4月16日一早7:30起床收拾行裝,就收到羅大哥的短信,說他已經去車站買第一班車8:20的車票,讓我8點去到車站就可以了。著實讓人安心和感動!出門時遇到阿華,得知原計劃與他同行的小伙子臨時變化主意回了麗江,不禁讓我覺得驚訝,不過這是別人的選擇,無法評論和揣測。於是,我和羅大哥,坐上最早的班車向德欽出發,而華就等9:40的班車才出發,後來證明我們比他的運氣好多了!嘿嘿!經過干涸的納帕海,一路順利地來到奔子欄(大概12:00左右),就收到消息雪山上下大雪,山道十分難走,為了安全起見,必須分批放行,先讓德欽下來的車通過後,才能再讓我們的車上去。之前,收到華的短信,說他本來要乘坐的班車因為壞車而要換乘12點的車,不禁大為興幸我們的先見之明(雖然有點對不起他了),呵呵!這樣,我們就在奔子欄發了差不多兩個小時的呆。1:45左右,我們的車終於可以上山了,途經東竹林寺(看上去的規模比松贊林寺小多了)不久就開始下雨了。忽見到迎面駛來的一輛大貨車,拖著冒著白煙的尾巴,尖叫著與我們擦身而過,背上頓感一陣寒氣上湧,隱隱有種不安之兆!隨著山路不斷地盤旋向上,綠色的植物越見稀疏,最後只剩下光光的樹丫子和矮小的灌木,荒土上開始出現積雪的景像,血液中的興奮因子開始活躍起來!不知何時,驚覺天空落下的不再是雨點,而是紛紛揚揚的雪花——終於見到飄雪了!!窗外的世界漸漸只剩下三種顏色:黑、棕和白,千姿百態張揚的枯枝是黑色、裸露在外的泥土是棕色、厚厚的積雪是純潔的白色。腦海裡不知為何突然想起了毛澤東那首氣勢磅礡的《沁園春 雪》北國風光,千裡冰封,萬裡雪飄。
望長城內外,惟余莽莽;
大河上下,頓失滔滔。
山舞銀蛇,原馳蠟像,欲與天公試比高。
須晴日,看紅妝素裹,分外妖嬈。
江山如此多嬌,引無數英雄競折腰。
惜秦皇漢武,略輸文采;
唐宗宋祖,稍遜風騷。
一代天驕,成吉思汗,只識彎弓射大雕。
俱往矣,數風流人物,還看今朝。
在每人都在驚嘆之時,山路不知何時已不復見到,只看到的是兩行深深的車痕表示曾有車輛經過。班車越走越慢,最後停了下來,前方有車輛陷到積雪裡去了,司機都跑去幫忙了。

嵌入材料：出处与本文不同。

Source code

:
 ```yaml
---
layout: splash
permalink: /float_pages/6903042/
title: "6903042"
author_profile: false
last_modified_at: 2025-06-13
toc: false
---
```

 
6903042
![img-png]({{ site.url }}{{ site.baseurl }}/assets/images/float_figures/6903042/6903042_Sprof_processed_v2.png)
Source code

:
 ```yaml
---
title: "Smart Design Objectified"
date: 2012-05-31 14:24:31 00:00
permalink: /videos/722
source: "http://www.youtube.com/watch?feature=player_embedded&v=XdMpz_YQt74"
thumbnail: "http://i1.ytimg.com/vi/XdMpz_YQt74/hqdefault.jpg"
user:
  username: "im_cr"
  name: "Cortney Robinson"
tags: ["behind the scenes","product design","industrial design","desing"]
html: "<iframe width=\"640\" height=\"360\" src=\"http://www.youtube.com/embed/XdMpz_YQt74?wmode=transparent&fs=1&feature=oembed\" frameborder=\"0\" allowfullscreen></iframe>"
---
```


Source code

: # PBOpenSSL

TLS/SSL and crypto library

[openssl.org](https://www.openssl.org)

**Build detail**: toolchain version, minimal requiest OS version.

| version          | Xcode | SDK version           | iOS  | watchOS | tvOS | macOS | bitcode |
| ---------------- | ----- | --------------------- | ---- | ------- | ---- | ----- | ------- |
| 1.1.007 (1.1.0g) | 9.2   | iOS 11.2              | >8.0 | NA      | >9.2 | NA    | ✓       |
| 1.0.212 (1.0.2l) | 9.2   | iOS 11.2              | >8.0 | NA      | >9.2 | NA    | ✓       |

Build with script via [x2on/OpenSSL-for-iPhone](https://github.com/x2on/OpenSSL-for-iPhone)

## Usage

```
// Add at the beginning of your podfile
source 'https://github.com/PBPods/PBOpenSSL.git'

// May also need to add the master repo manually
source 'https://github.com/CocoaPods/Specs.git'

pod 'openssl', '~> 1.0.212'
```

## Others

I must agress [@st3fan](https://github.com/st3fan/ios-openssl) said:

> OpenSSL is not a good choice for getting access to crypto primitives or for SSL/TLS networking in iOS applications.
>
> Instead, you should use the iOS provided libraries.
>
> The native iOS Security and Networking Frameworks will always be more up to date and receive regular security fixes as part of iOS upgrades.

已經變成鵝毛大雪了,四周一片蒼茫!我們興衝衝的跳下車去看這個難得一見的景色,結果證明:在雪地裡是不適合跳和跑的,原因第一是積雪很深,腳踩下去沒及小腿,凍凍;第二是積雪被壓實後,會變得冰一樣硬和滑,一不留神就可以做溜冰SHOW了。
但是,我還是情不自禁地一腳一腳地踩到積雪上(有點像企鵝的樣子),抬著頭歡快地感受著漫天飛雪迎面撲來,沒有寒冷、沒有畏縮,直想像孩子一樣頑皮地在雪地上打滾,可惜因為形像的問題不敢造次。唉!淑女的形像啊!
脫下手套,擁起一手的白雪,真實地感受這份潔白和冰冷!後來,我忍不住告訴她(他):想不到在兩個寒冬的北京等不到的雪,竟在初春的白茫雪山看到了——有種初戀的感覺!幸福ing!

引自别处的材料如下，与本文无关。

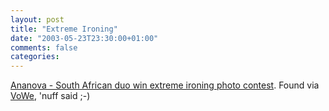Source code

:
 ```yaml
---
layout: post
title: "Extreme Ironing"
date: "2003-05-23T23:30:00+01:00"
comments: false
categories: 
---
```


<p><a href="http://www.ananova.com/news/story/sm_783502.html?menu=news.latestheadlines.worldnews" title="Ananova - South African duo win extreme ironing photo contest">Ananova - South African duo win extreme ironing photo contest</a>. Found via <a href="http://www.vowe.net">VoWe</a>, 'nuff said ;-)</p>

隨著時間的推移,車輛加上鐵鏈後,走走停停;雙向的車總在相互讓道、相互扶持。在讓道期間,車內的人不時發出尖叫,可能是因為倒車時,輪胎快要架空到山道外了。我沒坐到窗邊,所以無法看到這些驚心動魄的片斷,但還是不自覺得抓緊了扶手!不禁又想起了過世的奶奶,在幾年前遇到12級台風時,在很無助的情況下也想起過她老人家(真是不孝的長孫女,總在危險之際才會想起她。原諒我吧,奶奶!)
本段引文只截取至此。